··· RECORDS SHOWN ···

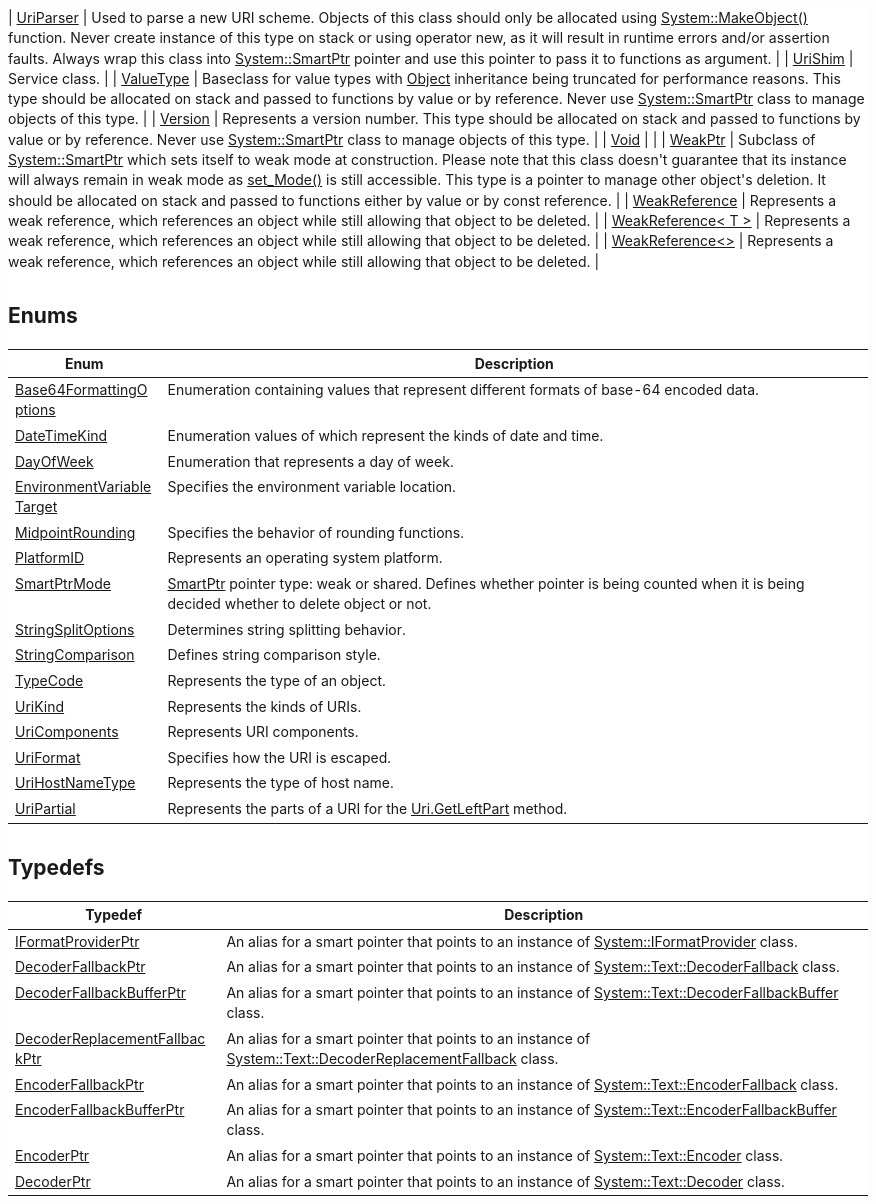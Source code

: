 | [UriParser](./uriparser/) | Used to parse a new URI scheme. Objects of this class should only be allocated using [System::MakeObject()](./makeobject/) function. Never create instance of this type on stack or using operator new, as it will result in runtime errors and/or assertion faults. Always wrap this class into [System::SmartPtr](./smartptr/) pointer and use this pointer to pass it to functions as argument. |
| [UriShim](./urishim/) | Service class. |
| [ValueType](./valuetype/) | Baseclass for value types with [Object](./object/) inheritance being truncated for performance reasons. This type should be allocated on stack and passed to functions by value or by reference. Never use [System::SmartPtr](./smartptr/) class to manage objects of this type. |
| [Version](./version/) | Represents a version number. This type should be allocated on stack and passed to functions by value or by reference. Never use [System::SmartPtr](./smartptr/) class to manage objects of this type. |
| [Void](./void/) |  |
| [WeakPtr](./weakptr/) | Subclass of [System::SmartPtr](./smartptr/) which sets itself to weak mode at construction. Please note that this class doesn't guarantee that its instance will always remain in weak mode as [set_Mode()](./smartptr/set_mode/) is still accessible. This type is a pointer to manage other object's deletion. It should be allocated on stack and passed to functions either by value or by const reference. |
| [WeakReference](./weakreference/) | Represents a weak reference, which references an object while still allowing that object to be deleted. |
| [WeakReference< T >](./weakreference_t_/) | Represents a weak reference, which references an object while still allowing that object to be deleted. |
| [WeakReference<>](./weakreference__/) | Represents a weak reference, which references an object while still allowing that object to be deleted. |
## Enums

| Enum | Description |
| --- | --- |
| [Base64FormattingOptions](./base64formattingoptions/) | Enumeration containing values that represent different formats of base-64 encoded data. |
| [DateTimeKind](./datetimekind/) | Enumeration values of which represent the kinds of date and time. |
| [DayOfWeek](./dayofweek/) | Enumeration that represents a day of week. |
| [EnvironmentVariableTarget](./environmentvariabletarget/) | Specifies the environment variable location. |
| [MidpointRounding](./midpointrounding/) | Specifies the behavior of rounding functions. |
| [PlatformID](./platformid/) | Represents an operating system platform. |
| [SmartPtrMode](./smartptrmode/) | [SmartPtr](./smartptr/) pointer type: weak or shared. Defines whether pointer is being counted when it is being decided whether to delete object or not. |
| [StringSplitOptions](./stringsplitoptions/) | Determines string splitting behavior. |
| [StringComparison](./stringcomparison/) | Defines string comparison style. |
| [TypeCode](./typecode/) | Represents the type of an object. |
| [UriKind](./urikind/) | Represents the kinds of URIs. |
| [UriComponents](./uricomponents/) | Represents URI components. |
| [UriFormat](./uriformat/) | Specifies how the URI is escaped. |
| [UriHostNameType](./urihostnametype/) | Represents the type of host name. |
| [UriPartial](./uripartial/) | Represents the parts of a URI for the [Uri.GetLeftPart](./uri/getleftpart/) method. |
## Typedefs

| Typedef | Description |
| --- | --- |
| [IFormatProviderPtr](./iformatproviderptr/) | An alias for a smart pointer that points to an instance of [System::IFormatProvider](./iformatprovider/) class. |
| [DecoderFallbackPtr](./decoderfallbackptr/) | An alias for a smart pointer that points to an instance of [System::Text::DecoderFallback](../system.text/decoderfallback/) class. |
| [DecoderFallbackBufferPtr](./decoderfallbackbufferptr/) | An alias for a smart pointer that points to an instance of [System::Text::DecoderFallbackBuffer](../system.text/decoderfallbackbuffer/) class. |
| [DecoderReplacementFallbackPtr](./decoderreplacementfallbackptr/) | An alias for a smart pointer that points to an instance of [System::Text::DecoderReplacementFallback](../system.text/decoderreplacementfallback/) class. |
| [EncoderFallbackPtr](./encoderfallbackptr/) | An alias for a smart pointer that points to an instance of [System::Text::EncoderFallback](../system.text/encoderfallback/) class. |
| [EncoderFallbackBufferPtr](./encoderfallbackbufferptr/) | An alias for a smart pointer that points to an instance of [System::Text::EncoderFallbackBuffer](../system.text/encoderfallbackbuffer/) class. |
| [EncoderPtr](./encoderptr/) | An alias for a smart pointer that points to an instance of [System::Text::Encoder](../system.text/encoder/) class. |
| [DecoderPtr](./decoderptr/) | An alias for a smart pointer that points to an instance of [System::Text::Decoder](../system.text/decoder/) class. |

···
··· RECORDS SHOWN ···

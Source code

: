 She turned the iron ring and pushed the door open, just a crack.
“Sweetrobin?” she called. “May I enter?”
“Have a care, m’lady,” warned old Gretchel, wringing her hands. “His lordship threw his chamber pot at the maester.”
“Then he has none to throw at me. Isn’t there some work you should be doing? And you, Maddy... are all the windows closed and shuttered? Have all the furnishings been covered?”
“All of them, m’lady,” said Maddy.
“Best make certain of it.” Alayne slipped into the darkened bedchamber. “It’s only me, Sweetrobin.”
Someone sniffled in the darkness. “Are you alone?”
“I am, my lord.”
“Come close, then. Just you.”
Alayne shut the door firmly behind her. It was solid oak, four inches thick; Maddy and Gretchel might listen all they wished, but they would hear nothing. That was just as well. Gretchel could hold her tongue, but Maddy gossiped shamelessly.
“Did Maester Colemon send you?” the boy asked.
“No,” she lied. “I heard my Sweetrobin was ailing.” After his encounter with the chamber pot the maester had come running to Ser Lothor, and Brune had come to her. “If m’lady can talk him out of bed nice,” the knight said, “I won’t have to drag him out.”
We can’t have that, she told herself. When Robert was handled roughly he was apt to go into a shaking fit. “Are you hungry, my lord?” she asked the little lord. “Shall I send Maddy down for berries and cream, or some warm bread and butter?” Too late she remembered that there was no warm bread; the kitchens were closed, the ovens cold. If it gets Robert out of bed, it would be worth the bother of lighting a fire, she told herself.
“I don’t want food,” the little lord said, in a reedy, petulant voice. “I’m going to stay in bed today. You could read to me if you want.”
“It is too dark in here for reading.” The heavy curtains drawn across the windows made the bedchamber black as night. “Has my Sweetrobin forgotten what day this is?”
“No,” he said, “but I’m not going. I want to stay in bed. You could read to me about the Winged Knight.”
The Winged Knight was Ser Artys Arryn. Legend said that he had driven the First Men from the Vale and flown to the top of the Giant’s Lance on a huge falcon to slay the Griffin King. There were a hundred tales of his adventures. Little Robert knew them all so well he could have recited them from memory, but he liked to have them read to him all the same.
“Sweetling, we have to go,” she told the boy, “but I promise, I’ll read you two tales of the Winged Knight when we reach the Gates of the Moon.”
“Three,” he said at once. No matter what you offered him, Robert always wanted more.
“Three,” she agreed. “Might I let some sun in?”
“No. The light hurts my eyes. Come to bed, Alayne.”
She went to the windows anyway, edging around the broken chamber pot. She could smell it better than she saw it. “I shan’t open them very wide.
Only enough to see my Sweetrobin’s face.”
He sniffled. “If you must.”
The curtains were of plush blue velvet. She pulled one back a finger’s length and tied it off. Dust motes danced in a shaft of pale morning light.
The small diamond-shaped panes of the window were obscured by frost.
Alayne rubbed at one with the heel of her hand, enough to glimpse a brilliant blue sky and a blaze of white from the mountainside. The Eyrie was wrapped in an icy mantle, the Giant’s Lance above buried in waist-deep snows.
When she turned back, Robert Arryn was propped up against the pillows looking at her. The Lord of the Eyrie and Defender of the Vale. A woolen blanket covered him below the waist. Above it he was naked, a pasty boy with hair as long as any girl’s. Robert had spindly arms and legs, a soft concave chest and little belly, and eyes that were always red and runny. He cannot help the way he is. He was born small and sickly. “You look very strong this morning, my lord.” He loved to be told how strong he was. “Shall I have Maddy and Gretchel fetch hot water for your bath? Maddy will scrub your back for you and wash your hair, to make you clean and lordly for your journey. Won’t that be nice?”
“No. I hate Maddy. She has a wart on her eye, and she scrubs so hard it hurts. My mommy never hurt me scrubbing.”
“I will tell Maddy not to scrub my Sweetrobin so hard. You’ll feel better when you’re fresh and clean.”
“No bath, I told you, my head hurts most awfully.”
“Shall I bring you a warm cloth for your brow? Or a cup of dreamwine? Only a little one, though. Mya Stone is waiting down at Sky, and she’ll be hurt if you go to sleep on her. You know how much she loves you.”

···
··· RECORDS SHOWN ···

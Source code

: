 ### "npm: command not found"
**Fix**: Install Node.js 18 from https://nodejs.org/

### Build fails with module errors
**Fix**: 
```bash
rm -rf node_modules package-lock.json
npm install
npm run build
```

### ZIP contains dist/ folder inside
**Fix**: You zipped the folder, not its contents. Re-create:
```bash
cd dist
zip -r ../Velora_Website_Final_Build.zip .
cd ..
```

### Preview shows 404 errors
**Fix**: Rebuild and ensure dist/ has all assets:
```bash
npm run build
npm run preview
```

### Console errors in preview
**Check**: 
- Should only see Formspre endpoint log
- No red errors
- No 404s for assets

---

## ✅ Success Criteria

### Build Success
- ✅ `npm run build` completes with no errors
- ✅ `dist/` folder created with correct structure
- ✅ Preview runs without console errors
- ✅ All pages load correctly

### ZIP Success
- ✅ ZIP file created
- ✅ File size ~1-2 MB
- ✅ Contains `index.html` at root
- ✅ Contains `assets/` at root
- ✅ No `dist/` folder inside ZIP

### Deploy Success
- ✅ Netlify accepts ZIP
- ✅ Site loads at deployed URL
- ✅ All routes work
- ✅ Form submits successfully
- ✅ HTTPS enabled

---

···

EXERCISE BRIEF:
Looking at the data above, write out exactly the lines that start at the one containing "comparison style. |" and end at the one containing "[System::IFormatProvider](./iformatprovider/) class. |"; include both and nothing beyond.

REPLY TO THE TASK:
| [StringComparison](./stringcomparison/) | Defines string comparison style. |
| [TypeCode](./typecode/) | Represents the type of an object. |
| [UriKind](./urikind/) | Represents the kinds of URIs. |
| [UriComponents](./uricomponents/) | Represents URI components. |
| [UriFormat](./uriformat/) | Specifies how the URI is escaped. |
| [UriHostNameType](./urihostnametype/) | Represents the type of host name. |
| [UriPartial](./uripartial/) | Represents the parts of a URI for the [Uri.GetLeftPart](./uri/getleftpart/) method. |
## Typedefs

| Typedef | Description |
| --- | --- |
| [IFormatProviderPtr](./iformatproviderptr/) | An alias for a smart pointer that points to an instance of [System::IFormatProvider](./iformatprovider/) class. |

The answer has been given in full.